Tuesday, June 1, 2010

The PPM's Granddaddy: The Audimeter

All the tumult of late caused by the introduction of Portable People Meters (or "PPMs") to the radio ratings game is eerily reminiscent of concerns voiced more than 70 years ago when the "Audimeter" (left) was introduced.

The excerpt below from 1939 (with BOLDING courtesy of yours truly) was pretty darn prescient in its thoughts about what automated ratings tabulation can and can't do, or can and can't reveal to the people trying to make sense of the data and what it means for a particular radio program:

The Audimeter Survey
Excerpted from pages 205-208 of Radio as an Advertising Medium by Warren E. Dygert
(McGraw-Hill Company, Inc.: New York and London, 1939)

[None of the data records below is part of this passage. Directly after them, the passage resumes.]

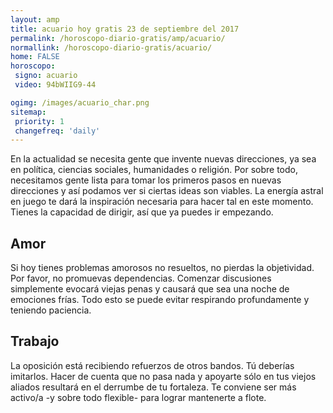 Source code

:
 ```yaml
---
layout: amp
title: acuario hoy gratis 23 de septiembre del 2017 
permalink: /horoscopo-diario-gratis/amp/acuario/
normallink: /horoscopo-diario-gratis/acuario/
home: FALSE
horoscopo:
 signo: acuario
 video: 94bWIIG9-44

ogimg: /images/acuario_char.png
sitemap:
 priority: 1
 changefreq: 'daily'
---
```



En la actualidad se necesita gente que invente nuevas direcciones, ya sea en política, ciencias sociales, humanidades o religión. Por sobre todo, necesitamos gente lista para tomar los primeros pasos en nuevas direcciones y así podamos ver si ciertas ideas son viables. La energía astral en juego te dará la inspiración necesaria para hacer tal en este momento. Tienes la capacidad de dirigir, así que ya puedes ir empezando.

## Amor

Si hoy tienes problemas amorosos no resueltos, no pierdas la objetividad. Por favor, no promuevas dependencias. Comenzar discusiones simplemente evocará viejas penas y causará que sea una noche de emociones frías. Todo esto se puede evitar respirando profundamente y teniendo paciencia.

## Trabajo

La oposición está recibiendo refuerzos de otros bandos. Tú deberías imitarlos. Hacer de cuenta que no pasa nada y apoyarte sólo en tus viejos aliados resultará en el derrumbe de tu fortaleza. Te conviene ser más activo/a -y sobre todo flexible- para lograr mantenerte a flote.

Another type of popularity survey which has definite limitations but also certain advantages is the audimeter survey. This is strictly a mechanical survey made possible by the audimeter, an instrument which when attached to a radio set makes a continuous record of the times when a set is turned on and of the stations to which it is tuned.

The audimeter was designed by Professors Robert F. Elder and L.F. Woodruff of the Massachusetts Institute of Technology. It is about the size of a lunch box and can be placed in any radio, uses little extra current, and by means of a techron clock, a roll of graph paper, and a marking indicator connected to the dial of the radio set actually shows a 2 weeks' record of what stations were tuned in, how long they were tuned in, and how often. The claim for the method is that the type of radio home can be definitely determined and the listening habits of that type definitely recorded. Thus 2,000 audimeters in Class A homes within a given market area would give an intimate picture of that type of home. Obviously how many are listening to each audimeter equipped set, whether they really are listening, whether they can identify the sponsor or his product, are things this automatic survey cannot determine. Nor can one be sure whether Mr. and Mrs. "Class A" are listening or their servants.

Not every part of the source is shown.